Hill set up his own team in 1973: Embassy Hill with sponsorship from Imperial Tobacco. The team used chassis from Shadow and Lola before evolving the Lola into its own design in 1975. After failing to qualify for the 1975 Monaco Grand Prix, where he had won five times, Hill retired from driving to concentrate on running the team and supporting his protege Tony Brise.

Along with Stirling Moss, Hill put his name to and supported the Grand Prix Midget Championship, which started in 1975, with the aim of bringing low cost motor sport to people who wanted to try a new career.

Hill's record of 176 Grand Prix starts remained in place for over a decade until being equalled by Jacques Laffite.

Family
Hill married Bette in 1955; because Hill had spent all his money on his racing career, she paid for the wedding. They had two daughters, Brigitte and Samantha, and a son, Damon, who himself later became Formula One World Champion – the first son of a former world champion to emulate his father.

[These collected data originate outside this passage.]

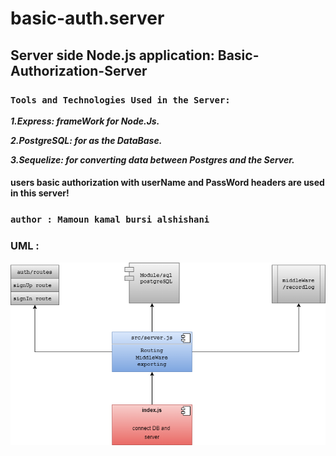 # basic-auth.server

## Server side Node.js application: Basic-Authorization-Server

### `Tools and Technologies Used in the Server:`

***1.Express: frameWork for Node.Js.***

***2.PostgreSQL: for as the DataBase.***

***3.Sequelize: for converting data between Postgres and the Server.***

#### users basic authorization with userName and PassWord headers are used in this server!  

### `author : Mamoun kamal bursi alshishani`

### UML :

![uml](basic.png)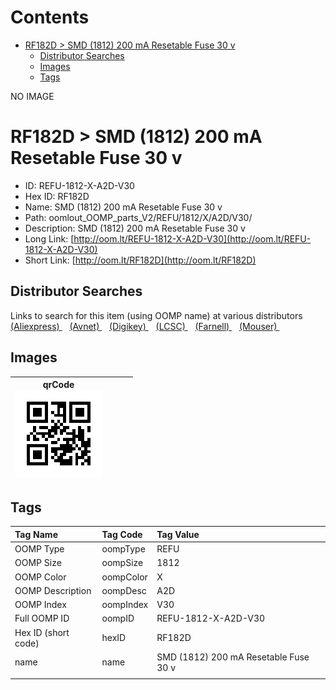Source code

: 



Contents
========

* [RF182D > SMD (1812) 200 mA Resetable Fuse 30 v](#rf182d--smd-1812-200-ma-resetable-fuse-30-v)
	* [Distributor Searches](#distributor-searches)
	* [Images](#images)
	* [Tags](#tags)
  
NO IMAGE  
# RF182D > SMD (1812) 200 mA Resetable Fuse 30 v

- ID: REFU-1812-X-A2D-V30
- Hex ID: RF182D
- Name: SMD (1812) 200 mA Resetable Fuse 30 v
- Path: oomlout_OOMP_parts_V2/REFU/1812/X/A2D/V30/
- Description: SMD (1812) 200 mA Resetable Fuse 30 v
- Long Link: [http://oom.lt/REFU-1812-X-A2D-V30](http://oom.lt/REFU-1812-X-A2D-V30)
- Short Link: [http://oom.lt/RF182D](http://oom.lt/RF182D)

## Distributor Searches
  
Links to search for this item (using OOMP name) at various distributors  
[(Aliexpress) ](https://www.aliexpress.com/wholesale?SearchText=SMD+1812+200+mA+Resetable+Fuse+30+v)&nbsp;&nbsp;&nbsp;[(Avnet) ](https://www.avnet.com/shop/us/search/SMD+1812+200+mA+Resetable+Fuse+30+v)&nbsp;&nbsp;&nbsp;[(Digikey) ](https://www.digikey.co.uk/en/products/result?s=SMD+1812+200+mA+Resetable+Fuse+30+v)&nbsp;&nbsp;&nbsp;[(LCSC) ](https://www.lcsc.com/search?q=SMD+1812+200+mA+Resetable+Fuse+30+v)&nbsp;&nbsp;&nbsp;[(Farnell) ](https://uk.farnell.com/search?st=SMD+1812+200+mA+Resetable+Fuse+30+v)&nbsp;&nbsp;&nbsp;[(Mouser) ](https://www.mouser.com/c/?q=SMD+1812+200+mA+Resetable+Fuse+30+v)&nbsp;&nbsp;&nbsp;
## Images
  

|qrCode<br>[![](https://raw.githubusercontent.com/oomlout/oomlout_OOMP_parts_V2/main/REFU/1812/X/A2D/V30/qrCode_140.png)](https://github.com/oomlout/oomlout_OOMP_parts_V2/tree/main/REFU/1812/X/A2D/V30/qrCode.png)||||
| :---: | :---: | :---: | :---: |

## Tags
  

|Tag Name|Tag Code|Tag Value|
| :--- | :--- | :--- |
|OOMP Type|oompType|REFU|
|OOMP Size|oompSize|1812|
|OOMP Color|oompColor|X|
|OOMP Description|oompDesc|A2D|
|OOMP Index|oompIndex|V30|
|Full OOMP ID|oompID|REFU-1812-X-A2D-V30|
|Hex ID (short code)|hexID|RF182D|
|name|name|SMD (1812) 200 mA Resetable Fuse 30 v|
||||
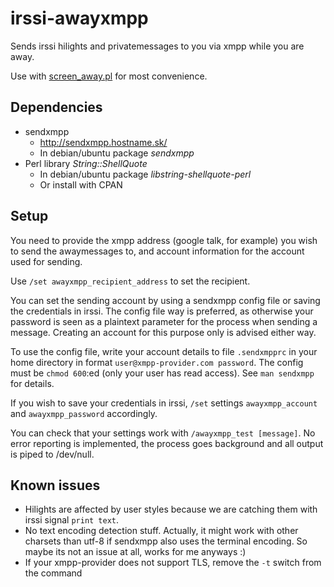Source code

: irssi-awayxmpp
==============

Sends irssi hilights and privatemessages to you via xmpp while you are away.

Use with [screen_away.pl](http://scripts.irssi.org/html/screen_away.pl.html) for most convenience.

Dependencies
------------

* sendxmpp
  + http://sendxmpp.hostname.sk/
  + In debian/ubuntu package *sendxmpp*
* Perl library *String::ShellQuote*
  + In debian/ubuntu package *libstring-shellquote-perl*
  + Or install with CPAN

Setup
-----

You need to provide the xmpp address (google talk, for example) you wish to send the awaymessages to, and account information for the account used for sending.

Use `/set awayxmpp_recipient_address` to set the recipient.

You can set the sending account by using a sendxmpp config file or saving the credentials in irssi. The config file way is preferred, as otherwise your password is seen as a plaintext parameter for the process when sending a message. Creating an account for this purpose only is advised either way.

To use the config file, write your account details to file `.sendxmpprc` in your home directory in format `user@xmpp-provider.com password`. The config must be `chmod 600`:ed (only your user has read access). See `man sendxmpp` for details.

If you wish to save your credentials in irssi, `/set` settings `awayxmpp_account` and `awayxmpp_password` accordingly.

You can check that your settings work with `/awayxmpp_test [message]`. No error reporting is implemented, the process goes background and all output is piped to /dev/null.

Known issues
------------
* Hilights are affected by user styles because we are catching them with irssi signal `print text`.
* No text encoding detection stuff. Actually, it might work with other charsets than utf-8 if sendxmpp also uses the terminal encoding. So maybe its not an issue at all, works for me anyways :)
* If your xmpp-provider does not support TLS, remove the `-t` switch from the command
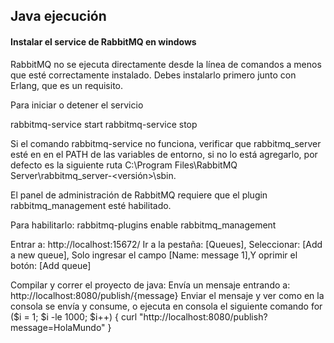 ## Java ejecución

#### Instalar el service de RabbitMQ en windows

RabbitMQ no se ejecuta directamente desde la línea de comandos a menos que esté correctamente instalado. Debes instalarlo primero junto con Erlang, que es un requisito.

Para iniciar o detener el servicio 

rabbitmq-service start
rabbitmq-service stop 

Si el comando rabbitmq-service no funciona, verificar que rabbitmq_server esté en en el PATH de las variables de entorno, si no lo está agregarlo, por defecto es la siguiente ruta C:\Program Files\RabbitMQ Server\rabbitmq_server-<versión>\sbin.

El panel de administración de RabbitMQ requiere que el plugin rabbitmq_management esté habilitado.

Para habilitarlo: rabbitmq-plugins enable rabbitmq_management

Entrar a: http://localhost:15672/
Ir a la pestaña: [Queues], Seleccionar: [Add a new queue], Solo ingresar el campo [Name: message 1],Y oprimir el botón: [Add queue]

Compilar y correr el proyecto de java: Envía un mensaje entrando a: http://localhost:8080/publish/{message} Enviar el mensaje y ver como en la consola se envía y consume, o ejecuta en consola el siguiente comando for ($i = 1; $i -le 1000; $i++) { curl "http://localhost:8080/publish?message=HolaMundo" }
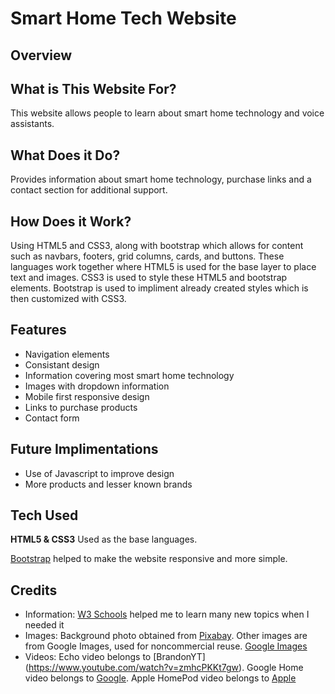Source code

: # Smart Home Tech Website

## Overview


## What is This Website For?

This website allows people to learn about smart home technology and voice assistants.

## What Does it Do?

Provides information about smart home technology, purchase links and a contact section for additional support.

## How Does it Work?

Using HTML5 and CSS3, along with bootstrap which allows for content such as navbars, footers, grid columns, cards, and buttons.
These languages work together where HTML5 is used for the base layer to place text and images.
CSS3 is used to style these HTML5 and bootstrap elements.
Bootstrap is used to impliment already created styles which is then customized with CSS3.

## Features 

- Navigation elements
- Consistant design
- Information covering most smart home technology
- Images with dropdown information
- Mobile first responsive design
- Links to purchase products
- Contact form

## Future Implimentations

- Use of Javascript to improve design
- More products and lesser known brands

## Tech Used

**HTML5 & CSS3**
Used as the base languages.

[Bootstrap](http://getbootstrap.com/)
helped to make the website responsive and more simple.

## Credits

- Information: [W3 Schools](https://www.w3schools.com/) helped me to learn many new topics when I needed it
- Images: Background photo obtained from [Pixabay](www.pixabay.com). Other images are from Google Images, used for noncommercial reuse. [Google Images](https://www.google.ie/search?hl=en&biw=1920&bih=969&tbs=isz%3Al%2Cic%3Atrans&tbm=isch&sa=1&ei=ve0WXNq9JPmQ1fAP4I68mAM&q=apple+homepod&oq=apple+homepod&gs_l=img.3..35i39j0l9.4486.5869..5954...0.0..0.277.988.11j1j1......1....1..gws-wiz-img.......0i67.3L98xrbBYeI#imgrc=s7Zkvnu7B_OqQM:)
- Videos: Echo video belongs to [BrandonYT] (https://www.youtube.com/watch?v=zmhcPKKt7gw). Google Home video belongs to [Google](https://www.youtube.com/watch?v=r0iLfAV0pIg). Apple HomePod video belongs to [Apple](https://www.youtube.com/watch?v=305ryPvU6A8)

The family lived in Mill Hill during the 1960s. The house now features an English Heritage blue plaque. During the early 1970s, Hill moved to Lyndhurst House in Shenley in Hertfordshire. The house is now owned by musician Jeff Wayne. Well known for throwing extravagant parties at his houses to which most of the Grand Prix paddock and other famous guests attended, Hill was universally popular.

Rowing

Before taking up motor racing, Hill spent several years actively involved in rowing. Initially, he rowed at Southsea Rowing Club, while stationed in Portsmouth with the Royal Navy and at Auriol Rowing Club in Hammersmith. He met his future wife Bette at a Boxing Day party at Auriol and, while courting her, he also coached her clubmates at Stuart Ladies' Rowing Club on the River Lea.

In 1952 he joined London Rowing Club, then as now one of the largest and most successful clubs in Great Britain. From 1952 to 1954, Hill rowed in twenty finals with London, usually as stroke of the crew, eight of which resulted in wins. He also stroked the London eight in the highly prestigious Grand Challenge Cup at Henley Royal Regatta, losing a semi-final to Union Sportif Metropolitaine des Transports, France by a length.

Through his racing career he continued to support rowing and London. In 1968 when the club began a financial appeal to modernise its clubhouse, Hill launched proceedings by driving an old Morris Oxford, which had been obtained for £5, head-on into a boundary wall. Hill made three runs to reduce the wall to rubble, and the car was subsequently sold for £15.

Hill felt that the experience gained in rowing helped him in his motor-racing. He wrote in his autobiography:

"I really enjoyed my rowing. It really taught me a lot about myself, and I also think it is a great character-building sport...The self discipline required for rowing and the 'never say die' attitude obviously helped me through the difficult years that lay ahead."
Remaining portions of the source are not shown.